11 de febrero de 2008

GENTILEZAS ASTRALES

Es por todos sabido: hay días en los que nada parece encontrar su sitio, acomodarse, encajar. Días en los que, en el instante en el cual las cosas son aún bocetos y con alarmas nos reclama el trabajo, nuestros zapatos, presas de un insólito nomadismo, no amanecen en su lugar y flotan, vaya uno a saber por qué limbos. Más tarde, cuando el mediodía nos aguijonea el estómago, el almuerzo terco se empeña en quemarse. Y al atardecer, en el minuto en que nos urge vaciarnos del mundo y sus criaturas, hundirnos en el pozo de la memoria, el dial avaro nos escamotea nuestra emisora favorita y en su lugar escupe la voz aguardentosa de un pastor evangélico. (Pensamos, entonces, en el fanatismo de los conversos, y en esas canciones no escuchadas que hubieran sido la perfecta banda sonora para un edén fugitivo aquí, en la casa.)

En fin, de hechos importantes, nada, mas, encadenados, provocan la impresión del error de habernos levantado y de que lo más sensato hubiera sido permanecer en la cama dejando a los relojes, como atletas griegos, correr su incesante maratón; y confiar en una futura gentileza de los astros.

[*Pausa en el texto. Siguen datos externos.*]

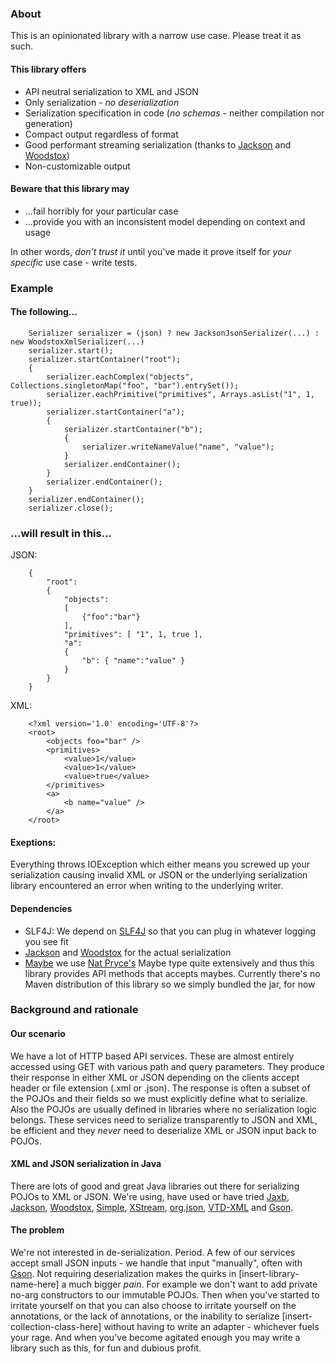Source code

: 
### About
This is an opinionated library with a narrow use case. Please treat it as such.

#### This library offers
* API neutral serialization to XML and JSON
* Only serialization - _no deserialization_
* Serialization specification in code (_no schemas_ - neither compilation nor generation)
* Compact output regardless of format
* Good performant streaming serialization (thanks to [Jackson](http://jackson.codehaus.org/) and [Woodstox](http://woodstox.codehaus.org/))
* Non-customizable output

#### Beware that this library may
* ...fail horribly for your particular case
* ...provide you with an inconsistent model depending on context and usage

In other words, _don't trust it_ until you've made it prove itself for _your specific_ use case - write tests.

### Example

#### The following...
        Serializer serializer = (json) ? new JacksonJsonSerializer(...) : new WoodstoxXmlSerializer(...)
        serializer.start();
        serializer.startContainer("root");
        {
            serializer.eachComplex("objects", Collections.singletonMap("foo", "bar").entrySet());
            serializer.eachPrimitive("primitives", Arrays.asList("1", 1, true));
            serializer.startContainer("a");
            {
                serializer.startContainer("b");
                {
                    serializer.writeNameValue("name", "value");
                }
                serializer.endContainer();
            }
            serializer.endContainer();
        }
        serializer.endContainer();
        serializer.close();

### ...will result in this...
JSON:

        {
            "root":
            {
                "objects":
                [
                    {"foo":"bar"}
                ],
                "primitives": [ "1", 1, true ],
                "a":
                {
                    "b": { "name":"value" }
                }
            }
        }

XML:

        <?xml version='1.0' encoding='UTF-8'?>
        <root>
            <objects foo="bar" />
            <primitives>
                <value>1</value>
                <value>1</value>
                <value>true</value>
            </primitives>
            <a>
                <b name="value" />
            </a>
        </root>


#### Exeptions:
Everything throws IOException which either means you screwed up your serialization causing invalid XML or JSON or the underlying serialization library encountered an error when writing to the underlying writer.

#### Dependencies
* SLF4J: We depend on [SLF4J](http://www.slf4j.org/) so that you can plug in whatever logging you see fit
* [Jackson](http://jackson.codehaus.org/) and [Woodstox](http://woodstox.codehaus.org/) for the actual serialization
* [Maybe](https://github.com/npryce/maybe-java) we use [Nat Pryce's](http://www.natpryce.com/) Maybe type quite extensively and thus this library provides API methods that accepts maybes. Currently there's no Maven distribution of this library so we simply bundled the jar, for now

### Background and rationale

#### Our scenario
We have a lot of HTTP based API services. These are almost entirely accessed using GET with various path and query parameters. They produce their response in either XML or JSON depending on the clients accept header or file extension (.xml or .json). The response is often a subset of the POJOs and their fields so we must explicitly define what to serialize. Also the POJOs are usually defined in libraries where no serialization logic belongs. These services need to serialize transparently to JSON and XML, be efficient and they _never_ need to deserialize XML or JSON input back to POJOs.

#### XML and JSON serialization in Java
There are lots of good and great Java libraries out there for serializing POJOs to XML or JSON. We're using, have used or have tried [Jaxb](http://jaxb.java.net/), [Jackson](http://jackson.codehaus.org/), [Woodstox](http://woodstox.codehaus.org/), [Simple](http://simple.sourceforge.net/), [XStream](http://xstream.codehaus.org/), [org.json](http://www.json.org/java/index.html), [VTD-XML](http://vtd-xml.sourceforge.net/) and [Gson](http://code.google.com/p/google-gson/).

#### The problem
We're not interested in de-serialization. Period. A few of our services accept small JSON inputs - we handle that input "manually", often with [Gson](http://code.google.com/p/google-gson/). Not requiring deserialization makes the quirks in [insert-library-name-here] a much bigger _pain_. For example we don't want to add private no-arg constructors to our immutable POJOs. Then when you've started to irritate yourself on that you can also choose to irritate yourself on the annotations, or the lack of annotations, or the inability to serialize [insert-collection-class-here] without having to write an adapter - whichever fuels your rage. And when you've become agitated enough you may write a library such as this, for fun and dubious profit.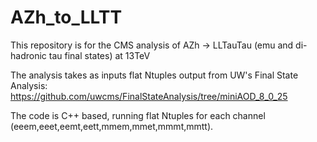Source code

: # AZh_to_LLTT
This repository is for the CMS analysis of AZh -> LLTauTau (emu and di-hadronic tau final states) at 13TeV

The analysis takes as inputs flat Ntuples output from UW's Final State Analysis: https://github.com/uwcms/FinalStateAnalysis/tree/miniAOD_8_0_25

The code is C++ based, running flat Ntuples for each channel (eeem,eeet,eemt,eett,mmem,mmet,mmmt,mmtt).  
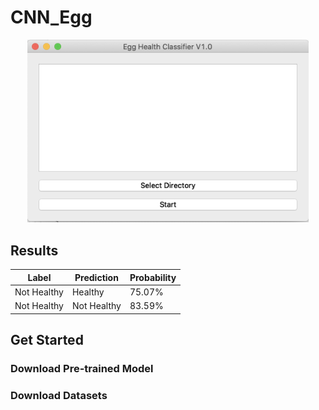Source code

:# CNN_Egg

<p align="center">
  <img src="https://github.com/thomashsia/CNN_Egg/blob/master/Interface.png" width="450" title="Interface">
</p>

## Results
| Label | Prediction |Probability |
| --- | --- | --- |
| Not Healthy | Healthy | 75.07% |
| Not Healthy | Not Healthy | 83.59% |

## Get Started

### Download Pre-trained Model

### Download Datasets
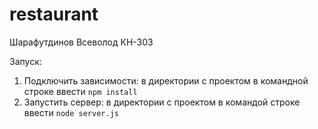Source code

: # restaurant

Шарафутдинов Всеволод КН-303

Запуск: 
1. Подключить зависимости: в директории с проектом в командной строке ввести `npm install`
2. Запустить сервер: в директории с проектом в командой строке ввести `node server.js`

Mientras tanto, no nos queda sino elevar una plegaria para que sea sólo un día, uno solo, que estas desavenencias con el mundo no se propalen, pues la experiencia nos dice que a una de estas jornadas signadas por lo incumplido somos capaces de sobrevivir. Pero también, que una seguidilla podría ser el comienzo del derrape del que nuestros magullados corazones no consigan, tal vez, reponerse.